:: RECORDED INFORMATION ::
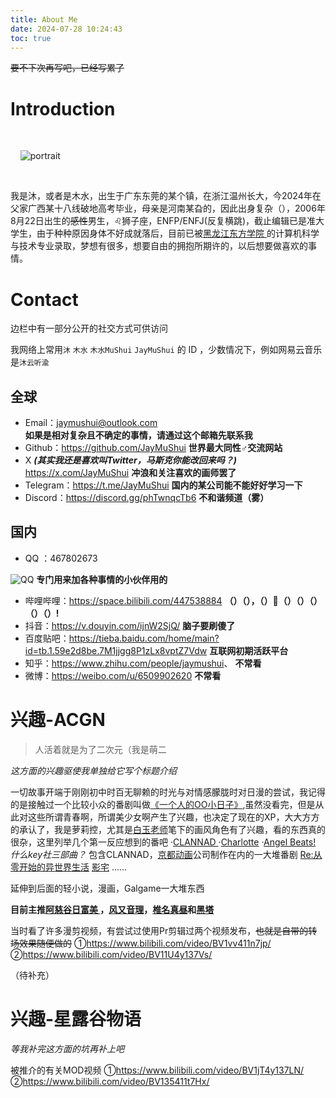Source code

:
 ```yaml
---
title: About Me
date: 2024-07-28 10:24:43
toc: true
---
```

 ~~要不下次再写吧，已经写累了~~

# Introduction


<div class="text-center">

  <div class="site-author-avatar">

    <img src="https://q.qlogo.cn/headimg_dl?dst_uin=1215372633&spec=640&img_type=jpg" alt="portrait" title="ID : JayMuShui">

  </div>

</div>

我是沐，或者是木水，出生于广东东莞的某个镇，在浙江温州长大，今2024年在父家广西某十八线破地高考毕业，母亲是河南某旮的，因此出身复杂（），2006年8月22日出生的~~感性~~男生，♌狮子座，ENFP/ENFJ(反复横跳)，截止编辑已是准大学生，由于种种原因身体不好成就落后，目前已被[黑龙江东方学院 ](https://www.hljeu.edu.cn/)的计算机科学与技术专业录取，梦想有很多，想要自由的拥抱所期许的，以后想要做喜欢的事情。

#  Contact

边栏中有一部分公开的社交方式可供访问

  我网络上常用`沐`  `木水`  `木水MuShui`   `JayMuShui` 的 ID ，少数情况下，例如网易云音乐是`沐云听渝`

## 全球
  - Email：<jaymushui@outlook.com>  
  **如果是相对复杂且不确定的事情，请通过这个邮箱先联系我**
  - Github：<https://github.com/JayMuShui> 
  **世界最大同性♂交流网站**
  - X ***(其实我还是喜欢叫Twitter，马斯克你能改回来吗？)*** <https://x.com/JayMuShui> 
  **冲浪和关注喜欢的画师罢了**
  - Telegram：<https://t.me/JayMuShui>
 **国内的某公司能不能好好学习一下**
  - Discord：<https://discord.gg/phTwnqcTb6>
**不和谐频道（雾）**
## 国内
-  QQ ：467802673

![QQ](https://telegraph-image-2qa.pages.dev/file/7d33f995cab76537ff1db.jpg)
**专门用来加各种事情的小伙伴用的**
- 哔哩哔哩：<https://space.bilibili.com/447538884>
**（）（），（）🐎（）（）（）（）（）!**
- 抖音：<https://v.douyin.com/ijnW2SjQ/>
**脑子要刷傻了**
- 百度贴吧：<https://tieba.baidu.com/home/main?id=tb.1.59e2d8be.7M1jjgg8P1zLx8vptZ7Vdw>
**互联网初期活跃平台**
- 知乎：<https://www.zhihu.com/people/jaymushui>、
**不常看**
- 微博：<https://weibo.com/u/6509902620>
**不常看**


# 兴趣-ACGN
>人活着就是为了二次元（我是萌二

*这方面的兴趣驱使我单独给它写个标题介绍*

一切故事开端于刚刚初中时百无聊赖的时光与对情感朦胧时对日漫的尝试，我记得的是接触过一个比较小众的番剧叫做[《一个人的OO小日子》](https://mzh.moegirl.org.cn/%E4%B8%80%E4%B8%AA%E4%BA%BA%E7%9A%84OO%E5%B0%8F%E6%97%A5%E5%AD%90),虽然没看完，但是从此对这些所谓青春啊，所谓美少女啊产生了兴趣，也决定了现在的XP，大大方方的承认了，我是萝莉控，尤其是[白玉老师](https://mzh.moegirl.org.cn/%E7%99%BD%E7%8E%89)笔下的画风角色有了兴趣，看的东西真的很杂，这里列举几个第一反应想到的番吧
·[CLANNAD ](https://mzh.moegirl.org.cn/CLANNAD)
·[Charlotte](https://mzh.moegirl.org.cn/Charlotte)
·[Angel Beats! ](https://mzh.moegirl.org.cn/Angel_Beats!)
*什么key社三部曲？*
包含CLANNAD，[京都动画](https://mzh.moegirl.org.cn/%E4%BA%AC%E9%83%BD%E5%8A%A8%E7%94%BB)公司制作在内的一大堆番剧
[Re:从零开始的异世界生活](https://mzh.moegirl.org.cn/Re:%E4%BB%8E%E9%9B%B6%E5%BC%80%E5%A7%8B%E7%9A%84%E5%BC%82%E4%B8%96%E7%95%8C%E7%94%9F%E6%B4%BB)
[影宅](https://mzh.moegirl.org.cn/%E5%BD%B1%E5%AE%85)
......

延伸到后面的轻小说，漫画，Galgame一大堆东西

**目前主推[阿慈谷日富美 ](https://mzh.moegirl.org.cn/%E9%98%BF%E6%85%88%E8%B0%B7%E6%97%A5%E5%AF%8C%E7%BE%8E)，[风又音理](https://mzh.moegirl.org.cn/%E9%A3%8E%E5%8F%88%E9%9F%B3%E7%90%86)，[椎名真昼](https://zh.moegirl.org.cn/%E6%A4%8E%E5%90%8D%E7%9C%9F%E6%98%BC)和[黑塔](https://mzh.moegirl.org.cn/%E9%BB%91%E5%A1%94)**

当时看了许多漫剪视频，有尝试过使用Pr剪辑过两个视频发布，~~也就是自带的转场效果随便做的~~
①<https://www.bilibili.com/video/BV1vv411n7jp/>
②<https://www.bilibili.com/video/BV11U4y137Vs/>

（待补充）

# 兴趣-星露谷物语

*等我补完这方面的坑再补上吧*

被推介的有关MOD视频
①<https://www.bilibili.com/video/BV1jT4y137LN/>
②<https://www.bilibili.com/video/BV135411t7Hx/>



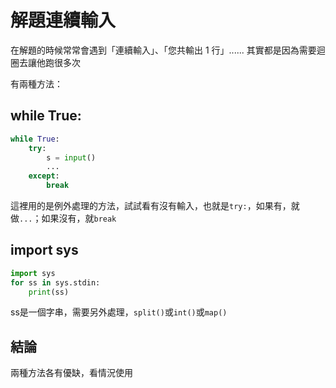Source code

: # 解題連續輸入

在解題的時候常常會遇到「連續輸入」、「您共輸出 1 行」...... 其實都是因為需要迴圈去讓他跑很多次

有兩種方法：

## while True:

```python
while True:
    try:
        s = input()
        ...
    except:
        break
```

這裡用的是例外處理的方法，試試看有沒有輸入，也就是`try:`，如果有，就做`...`；如果沒有，就`break`

## import sys

```python
import sys
for ss in sys.stdin:
    print(ss)
```

ss是一個字串，需要另外處理，`split()`或`int()`或`map()`

## 結論

兩種方法各有優缺，看情況使用





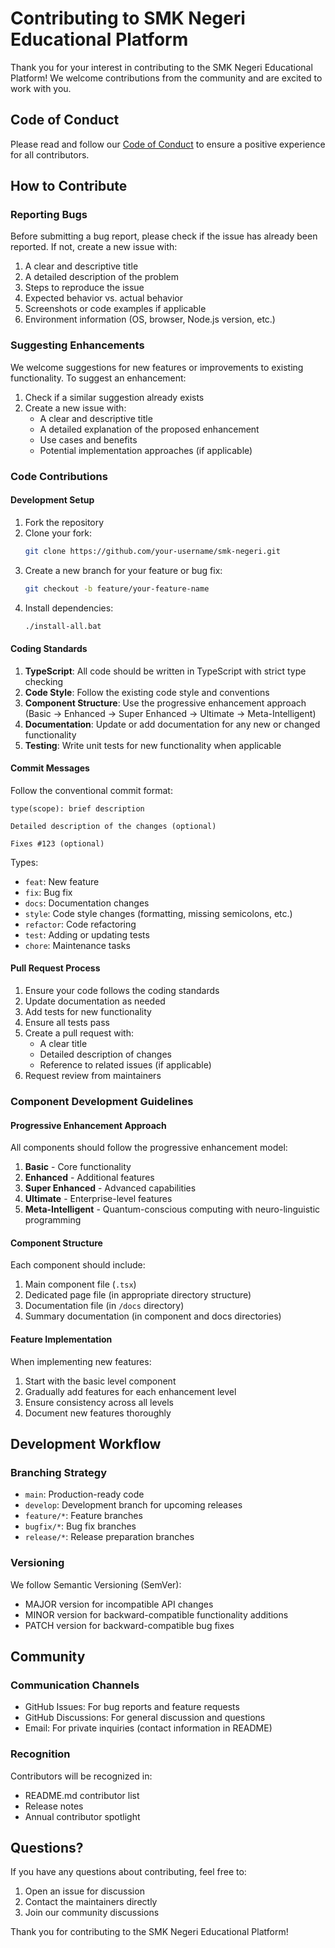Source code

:# Contributing to SMK Negeri Educational Platform

Thank you for your interest in contributing to the SMK Negeri Educational Platform! We welcome contributions from the community and are excited to work with you.

## Code of Conduct

Please read and follow our [Code of Conduct](CODE_OF_CONDUCT.md) to ensure a positive experience for all contributors.

## How to Contribute

### Reporting Bugs

Before submitting a bug report, please check if the issue has already been reported. If not, create a new issue with:

1. A clear and descriptive title
2. A detailed description of the problem
3. Steps to reproduce the issue
4. Expected behavior vs. actual behavior
5. Screenshots or code examples if applicable
6. Environment information (OS, browser, Node.js version, etc.)

### Suggesting Enhancements

We welcome suggestions for new features or improvements to existing functionality. To suggest an enhancement:

1. Check if a similar suggestion already exists
2. Create a new issue with:
   - A clear and descriptive title
   - A detailed explanation of the proposed enhancement
   - Use cases and benefits
   - Potential implementation approaches (if applicable)

### Code Contributions

#### Development Setup

1. Fork the repository
2. Clone your fork:
   ```bash
   git clone https://github.com/your-username/smk-negeri.git
   ```
3. Create a new branch for your feature or bug fix:
   ```bash
   git checkout -b feature/your-feature-name
   ```
4. Install dependencies:
   ```bash
   ./install-all.bat
   ```

#### Coding Standards

1. **TypeScript**: All code should be written in TypeScript with strict type checking
2. **Code Style**: Follow the existing code style and conventions
3. **Component Structure**: Use the progressive enhancement approach (Basic → Enhanced → Super Enhanced → Ultimate → Meta-Intelligent)
4. **Documentation**: Update or add documentation for any new or changed functionality
5. **Testing**: Write unit tests for new functionality when applicable

#### Commit Messages

Follow the conventional commit format:

```
type(scope): brief description

Detailed description of the changes (optional)

Fixes #123 (optional)
```

Types:

- `feat`: New feature
- `fix`: Bug fix
- `docs`: Documentation changes
- `style`: Code style changes (formatting, missing semicolons, etc.)
- `refactor`: Code refactoring
- `test`: Adding or updating tests
- `chore`: Maintenance tasks

#### Pull Request Process

1. Ensure your code follows the coding standards
2. Update documentation as needed
3. Add tests for new functionality
4. Ensure all tests pass
5. Create a pull request with:
   - A clear title
   - Detailed description of changes
   - Reference to related issues (if applicable)
6. Request review from maintainers

### Component Development Guidelines

#### Progressive Enhancement Approach

All components should follow the progressive enhancement model:

1. **Basic** - Core functionality
2. **Enhanced** - Additional features
3. **Super Enhanced** - Advanced capabilities
4. **Ultimate** - Enterprise-level features
5. **Meta-Intelligent** - Quantum-conscious computing with neuro-linguistic programming

#### Component Structure

Each component should include:

1. Main component file (`.tsx`)
2. Dedicated page file (in appropriate directory structure)
3. Documentation file (in `/docs` directory)
4. Summary documentation (in component and docs directories)

#### Feature Implementation

When implementing new features:

1. Start with the basic level component
2. Gradually add features for each enhancement level
3. Ensure consistency across all levels
4. Document new features thoroughly

## Development Workflow

### Branching Strategy

- `main`: Production-ready code
- `develop`: Development branch for upcoming releases
- `feature/*`: Feature branches
- `bugfix/*`: Bug fix branches
- `release/*`: Release preparation branches

### Versioning

We follow Semantic Versioning (SemVer):

- MAJOR version for incompatible API changes
- MINOR version for backward-compatible functionality additions
- PATCH version for backward-compatible bug fixes

## Community

### Communication Channels

- GitHub Issues: For bug reports and feature requests
- GitHub Discussions: For general discussion and questions
- Email: For private inquiries (contact information in README)

### Recognition

Contributors will be recognized in:

- README.md contributor list
- Release notes
- Annual contributor spotlight

## Questions?

If you have any questions about contributing, feel free to:

1. Open an issue for discussion
2. Contact the maintainers directly
3. Join our community discussions

Thank you for contributing to the SMK Negeri Educational Platform!
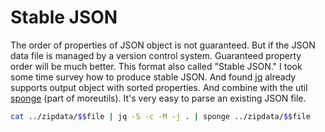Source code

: Stable JSON
===========

The order of properties of JSON object is not guaranteed. But if the JSON data file is managed by a version control system. Guaranteed property order will be much better. This format also called "Stable JSON." I took some time survey how to produce stable JSON. And found [jq][] already supports output object with sorted properties. And combine with the util [sponge][] (part of moreutils). It's very easy to parse an existing JSON file.

```sh
cat ../zipdata/$$file | jq -S -c -M -j . | sponge ../zipdata/$$file
```

[jq]:https://stedolan.github.io/jq/
[sponge]:https://linux.die.net/man/1/sponge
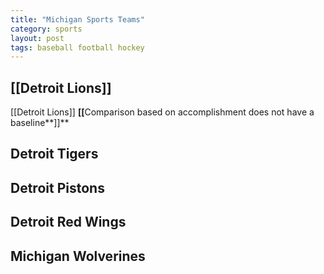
 ```yaml
---
title: "Michigan Sports Teams"
category: sports
layout: post
tags: baseball football hockey
---
```



## [[Detroit Lions]]

[[Detroit Lions]]
**[​[**​Comparison based on accomplishment does not have a baseline**]]**
>

## Detroit Tigers

## Detroit Pistons 

## Detroit Red Wings

## Michigan Wolverines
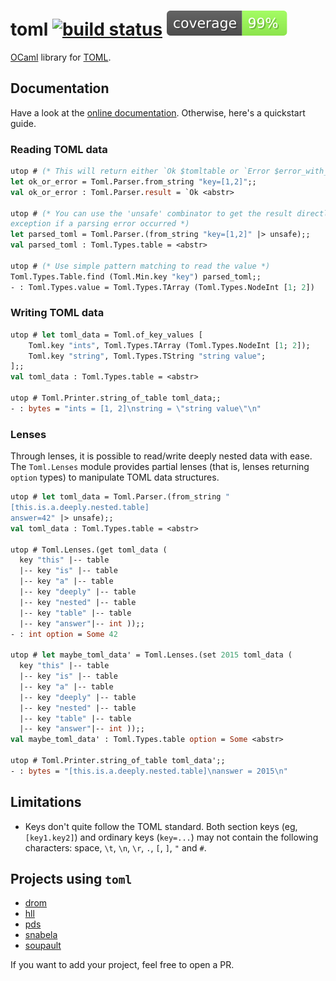 # toml [![build status](https://github.com/ocaml-toml/to.ml/workflows/build/badge.svg)](https://github.com/ocaml-toml/to.ml/actions) [![coverage percentage](https://raw.githubusercontent.com/ocaml-toml/To.ml/gh-pages/coverage/badge.svg)](https://ocaml-toml.github.io/To.ml/coverage/)

[OCaml] library for [TOML].

## Documentation

Have a look at the [online documentation]. Otherwise, here's a quickstart guide.

### Reading TOML data

```ocaml
utop # (* This will return either `Ok $tomltable or `Error $error_with_location *)
let ok_or_error = Toml.Parser.from_string "key=[1,2]";;
val ok_or_error : Toml.Parser.result = `Ok <abstr> 

utop # (* You can use the 'unsafe' combinator to get the result directly, or an
exception if a parsing error occurred *)
let parsed_toml = Toml.Parser.(from_string "key=[1,2]" |> unsafe);;
val parsed_toml : Toml.Types.table = <abstr>

utop # (* Use simple pattern matching to read the value *)
Toml.Types.Table.find (Toml.Min.key "key") parsed_toml;;
- : Toml.Types.value = Toml.Types.TArray (Toml.Types.NodeInt [1; 2])
```

### Writing TOML data

```ocaml
utop # let toml_data = Toml.of_key_values [
    Toml.key "ints", Toml.Types.TArray (Toml.Types.NodeInt [1; 2]);
    Toml.key "string", Toml.Types.TString "string value";
];;
val toml_data : Toml.Types.table = <abstr>

utop # Toml.Printer.string_of_table toml_data;;
- : bytes = "ints = [1, 2]\nstring = \"string value\"\n"
```

### Lenses

Through lenses, it is possible to read/write deeply nested data with ease.
The `Toml.Lenses` module provides partial lenses (that is, lenses returning
`option` types) to manipulate TOML data structures.

```ocaml
utop # let toml_data = Toml.Parser.(from_string "
[this.is.a.deeply.nested.table]
answer=42" |> unsafe);;
val toml_data : Toml.Types.table = <abstr>

utop # Toml.Lenses.(get toml_data (
  key "this" |-- table
  |-- key "is" |-- table
  |-- key "a" |-- table
  |-- key "deeply" |-- table
  |-- key "nested" |-- table
  |-- key "table" |-- table
  |-- key "answer"|-- int ));;
- : int option = Some 42

utop # let maybe_toml_data' = Toml.Lenses.(set 2015 toml_data (
  key "this" |-- table
  |-- key "is" |-- table
  |-- key "a" |-- table
  |-- key "deeply" |-- table
  |-- key "nested" |-- table
  |-- key "table" |-- table
  |-- key "answer"|-- int ));;
val maybe_toml_data' : Toml.Types.table option = Some <abstr>

utop # Toml.Printer.string_of_table toml_data';;
- : bytes = "[this.is.a.deeply.nested.table]\nanswer = 2015\n"

```

## Limitations

* Keys don't quite follow the TOML standard. Both section keys (eg,
`[key1.key2]`) and ordinary keys (`key=...`) may not contain the
following characters: space, `\t`, `\n`, `\r`, `.`, `[`, `]`, `"` and `#`.

## Projects using `toml`

- [drom]
- [hll]
- [pds]
- [snabela]
- [soupault]

If you want to add your project, feel free to open a PR.

[drom]: https://ocamlpro.github.io/drom
[hll]: https://hg.sr.ht/~mmatalka/hll
[OCaml]: https://ocaml.org
[online documentation]: https://ocaml-toml.github.io/To.ml
[pds]: https://hg.sr.ht/~mmatalka/pds
[snabela]: https://bitbucket.org/acslab/snabela
[soupault]: https://soupault.neocities.org
[TOML]: https://toml.io
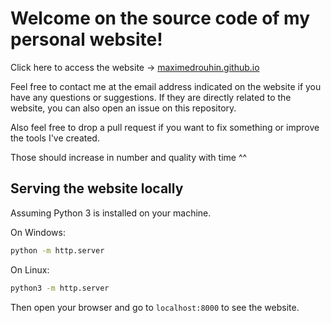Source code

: # Welcome on the source code of my personal website!

Click here to access the website -> [maximedrouhin.github.io](https://maximedrouhin.github.io
)

Feel free to contact me at the email address indicated on the website if you have any questions or suggestions. If they are directly related to the website, you can also open an issue on this repository.

Also feel free to drop a pull request if you want to fix something or improve the tools I've created.

Those should increase in number and quality with time ^^

## Serving the website locally

Assuming Python 3 is installed on your machine.

On Windows:
```cmd
python -m http.server
```

On Linux:
```bash
python3 -m http.server
```

Then open your browser and go to `localhost:8000` to see the website.
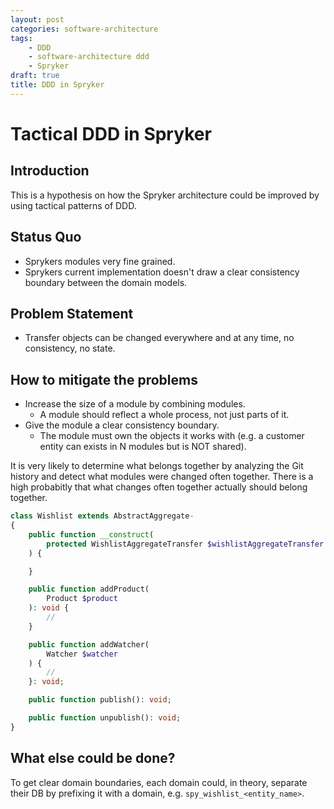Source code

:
 ```yaml
---
layout: post
categories: software-architecture
tags:
    - DDD
    - software-architecture ddd
    - Spryker
draft: true
title: DDD in Spryker
---
```


# Tactical DDD in Spryker

## Introduction

This is a hypothesis on how the Spryker architecture could be improved by using tactical patterns of DDD.

## Status Quo

* Sprykers modules very fine grained.
* Sprykers current implementation doesn't draw a clear consistency boundary between the domain models.

## Problem Statement

* Transfer objects can be changed everywhere and at any time, no consistency, no state.

## How to mitigate the problems

* Increase the size of a module by combining modules.
  * A module should reflect a whole process, not just parts of it.
* Give the module a clear consistency boundary.
  * The module must own the objects it works with (e.g. a customer entity can exists in N modules but is NOT shared).

It is very likely to determine what belongs together by analyzing the Git history and detect what modules were changed often together. There is a high probabitly that what changes often together actually should belong together.

```php
class Wishlist extends AbstractAggregate-
{
    public function __construct(
        protected WishlistAggregateTransfer $wishlistAggregateTransfer
    ) {

    }

    public function addProduct(
        Product $product
    ): void {
        //
    }

    public function addWatcher(
        Watcher $watcher
    ) {
        //
    }: void;

    public function publish(): void;

    public function unpublish(): void;
}
```

## What else could be done?

To get clear domain boundaries, each domain could, in theory, separate their DB by prefixing it with a domain, e.g.  `spy_wishlist_<entity_name>`.
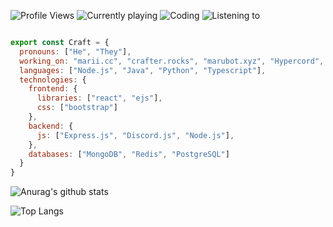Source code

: ![Profile Views](https://komarev.com/ghpvc/?username=Craftzman7) ![Currently playing](https://img.shields.io/endpoint?url=https://dev.discordprofiles.me/api/badge/playing/542572136112324629) ![Coding](https://img.shields.io/endpoint?url=https://dev.discordprofiles.me/api/badge/vscode/542572136112324629) ![Listening to](https://img.shields.io/endpoint?url=https://dev.discordprofiles.me/api/badge/spotify/542572136112324629) 


```js

export const Craft = {
  pronouns: ["He", "They"],
  working_on: "marii.cc", "crafter.rocks", "marubot.xyz", "Hypercord",
  languages: ["Node.js", "Java", "Python", "Typescript"],
  technologies: {
    frontend: {
      libraries: ["react", "ejs"],
      css: ["bootstrap"]
    },
    backend: {
      js: ["Express.js", "Discord.js", "Node.js"],
    },
    databases: ["MongoDB", "Redis", "PostgreSQL"]
  }
}
```




![Anurag's github stats](https://github-readme-stats.vercel.app/api?username=Craftzman7&count_private=true)




![Top Langs](https://github-readme-stats.vercel.app/api/top-langs/?username=Craftzman7)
:::
◆ **YOUR GOAL**
Of the entries above, transcribe exactly those lines that fall between the line containing "#### Commit Messages" and the line containing "- GitHub Discussions: For", together with those two lines.

◆ **SOLUTION**
#### Commit Messages

Follow the conventional commit format:

```
type(scope): brief description

Detailed description of the changes (optional)

Fixes #123 (optional)
```

Types:

- `feat`: New feature
- `fix`: Bug fix
- `docs`: Documentation changes
- `style`: Code style changes (formatting, missing semicolons, etc.)
- `refactor`: Code refactoring
- `test`: Adding or updating tests
- `chore`: Maintenance tasks

#### Pull Request Process

1. Ensure your code follows the coding standards
2. Update documentation as needed
3. Add tests for new functionality
4. Ensure all tests pass
5. Create a pull request with:
   - A clear title
   - Detailed description of changes
   - Reference to related issues (if applicable)
6. Request review from maintainers

### Component Development Guidelines

#### Progressive Enhancement Approach

All components should follow the progressive enhancement model:

1. **Basic** - Core functionality
2. **Enhanced** - Additional features
3. **Super Enhanced** - Advanced capabilities
4. **Ultimate** - Enterprise-level features
5. **Meta-Intelligent** - Quantum-conscious computing with neuro-linguistic programming

#### Component Structure

Each component should include:

1. Main component file (`.tsx`)
2. Dedicated page file (in appropriate directory structure)
3. Documentation file (in `/docs` directory)
4. Summary documentation (in component and docs directories)

#### Feature Implementation

When implementing new features:

1. Start with the basic level component
2. Gradually add features for each enhancement level
3. Ensure consistency across all levels
4. Document new features thoroughly

## Development Workflow

### Branching Strategy

- `main`: Production-ready code
- `develop`: Development branch for upcoming releases
- `feature/*`: Feature branches
- `bugfix/*`: Bug fix branches
- `release/*`: Release preparation branches

### Versioning

We follow Semantic Versioning (SemVer):

- MAJOR version for incompatible API changes
- MINOR version for backward-compatible functionality additions
- PATCH version for backward-compatible bug fixes

## Community

### Communication Channels

- GitHub Issues: For bug reports and feature requests
- GitHub Discussions: For general discussion and questions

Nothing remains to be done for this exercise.